4.解壓縮,使用壓縮後的檔案和配置檔案解壓檔案;

5.用比對軟體,比對解壓後的檔案和原始檔是否相同;

下面慢慢解析:

先看一個檔案資訊類:

typedef long long LongType;
struct FileInfo
{
	unsigned char _ch;       //字元
	LongType _count;         //字元出現次數
	string _code;            //字元對應的哈夫曼編碼 

	FileInfo(unsigned char ch = 0)
		:_ch(ch)
		,_count(0)
	{}


	FileInfo operator+(const FileInfo& x)
	{
		FileInfo tmp;
		tmp._count = this->_count + x._count;
		return tmp;
	}

	bool operator !=(const FileInfo& x) const
	{
		return this->_count != x._count;
	}
};

bool operator<(const FileInfo info1,const FileInfo info2)
{
	return info1._count < info2._count;
}
此為一個檔案資訊的類結構,包含字元,字元對應出現的次數,以及這個字元對應的哈夫曼編碼(能看到這篇部落格的星弟,對哈夫曼編碼不會陌生,這裡不再強調)
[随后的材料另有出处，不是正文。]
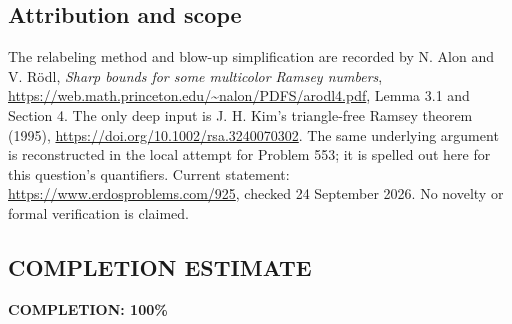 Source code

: \subsection*{Attribution and scope}
The relabeling method and blow-up simplification are recorded by N. Alon and V. R\"odl, \emph{Sharp bounds for some multicolor Ramsey numbers}, \url{https://web.math.princeton.edu/~nalon/PDFS/arodl4.pdf}, Lemma 3.1 and Section 4. The only deep input is J. H. Kim's triangle-free Ramsey theorem (1995), \url{https://doi.org/10.1002/rsa.3240070302}. The same underlying argument is reconstructed in the local attempt for Problem 553; it is spelled out here for this question's quantifiers. Current statement: \url{https://www.erdosproblems.com/925}, checked 24 September 2026. No novelty or formal verification is claimed.
\subsection*{COMPLETION ESTIMATE}
\textbf{COMPLETION: 100\%}
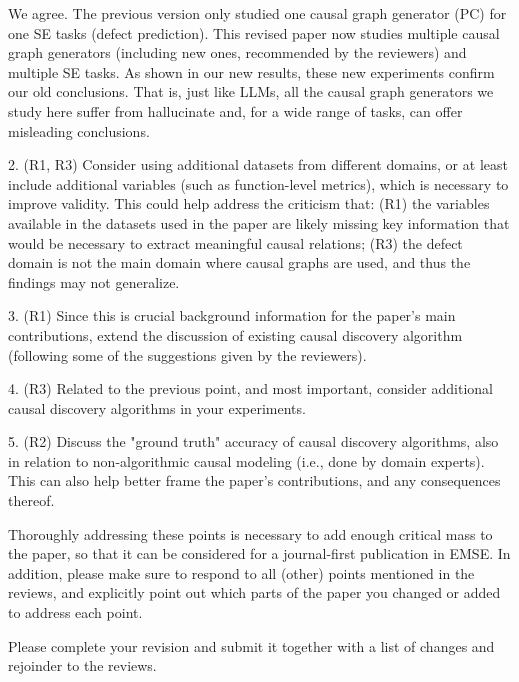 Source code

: \documentclass[]{svjour3}
\newif\ifblueresponse
\newcommand{\BLUE}{%
  \begingroup
  \ifblueresponse
    \color{blue}%
  \else
    \color{black}%
  \fi
}
\begin{document}
\BLUE{We agree. The previous version only studied one causal graph generator  (PC) for one SE tasks (defect prediction). This revised paper now studies multiple causal graph generators (including new ones,  recommended by the reviewers) and multiple SE tasks. As shown in our new results, these new experiments confirm
our old conclusions. That is, just like LLMs, all the causal graph generators we study here suffer from hallucinate and, for a wide range of tasks,  can offer misleading conclusions. } 

2. (R1, R3) Consider using additional datasets from different domains, or at least include additional variables (such as function-level metrics), which is necessary to improve validity. This could help address the criticism that: (R1) the variables available in the datasets used in the paper are likely missing key information that would be necessary to extract meaningful causal relations; (R3) the defect domain is not the main domain where causal graphs are used, and thus the findings may not generalize.

3. (R1) Since this is crucial background information for the paper's main contributions, extend the discussion of existing causal discovery algorithm (following some of the suggestions given by the reviewers).

4. (R3) Related to the previous point, and most important, consider additional causal discovery algorithms in your experiments.

5. (R2) Discuss the "ground truth" accuracy of causal discovery algorithms, also in relation to non-algorithmic causal modeling (i.e., done by domain experts). This can also help better frame the paper's contributions, and any consequences thereof.

Thoroughly addressing these points is necessary to add enough critical mass to the paper, so that it can be considered for a journal-first publication in EMSE. In addition, please make sure to respond to all (other) points mentioned in the reviews, and explicitly point out which parts of the paper you changed or added to address each point.

Please complete your revision and submit it together with a list of changes and rejoinder to the reviews.




\end{document}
除了統計字元出現的次數及哈夫曼編碼,還完成了幾個運算子的過載

要獲取哈夫曼編碼,就得建立哈夫曼樹,建立哈夫曼樹用最小堆取操作,以下是最小堆建立過程

// 小堆
template<class T>
struct Less
{
	bool operator() (const T& l, const T& r)
	{
		return l < r; // operator<
	}

};

template<class T>
struct Greater
{
	bool operator() (const T& l, const T& r)
	{
		return l > r; // operator<
	}
};

template<class T, class Compare = Less<T>>
class Heap
{
public:
	Heap()
	{}

	Heap(const T* a, size_t size)
	{
		for (size_t i = 0; i < size; ++i)
		{
			_arrays.push_back(a[i]);
		}

		// 建堆
		for(int i = (_arrays.size()-2)/2; i >= 0; --i)
		{
			AdjustDown(i);
		}
	}

	void Push(const T& x)
	{
		_arrays.push_back(x);
		AdjustUp(_arrays.size()-1);
	}

	void Pop()
	{
		assert(_arrays.size() > 0);
		swap(_arrays[0], _arrays[_arrays.size() - 1]);
		_arrays.pop_back();

		AdjustDown(0);
	}

	T& Top()
	{
		assert(_arrays.size() > 0);
		return _arrays[0];
	}

	bool Empty()
	{
		return _arrays.empty();
	}

	int Size()
	{
		return _arrays.size();
	}

	void AdjustDown(int root)
	{
		int child = root*2 + 1;
		// 	
		Compare com;
		while (child < _arrays.size())
		{
			// 比較出左右孩子中小的那個
			if (child+1<_arrays.size() &&
				*_arrays[child+1] < _arrays[child])
			//if(child+1<_arrays.size() &&
			//	com(_arrays[child+1],_arrays[child]))
			{
				++child;
			}

			if(*_arrays[child] < _arrays[root])
			//if(com(_arrays[child],_arrays[root]))
			{
				swap(_arrays[child], _arrays[root]);
				root = child;
				child = 2*root+1;
			}
			else
			{
				break;
			}
		}
	}

	void AdjustUp(int child)
	{
		int parent = (child-1)/2;

		//while (parent >= 0)
		while (child > 0)
		{
			if (*_arrays[child] < _arrays[parent])
			{
				swap(_arrays[parent], _arrays[child]);
				child = parent;
				parent = (child-1)/2;
			}
			else
			{
				break;
			}
		}
	}


public:
	vector<T> _arrays;
};
最小堆裡也完成了很多介面,包括push  pop等

然後就是幾個壓縮和解壓的函式介面

1.根據哈夫曼樹獲取哈夫曼變慢:

	void _GenerateHuffmanCode(HuffmanTreeNode<FileInfo>* root)
	{
		if (root == nullptr)
		{
			return;
		}

		_GenerateHuffmanCode(root->_left);
		_GenerateHuffmanCode(root->_right);

		//當前節點為葉子節點為空  才生成哈夫曼編碼
		if (root->_left == nullptr && root->_right == nullptr)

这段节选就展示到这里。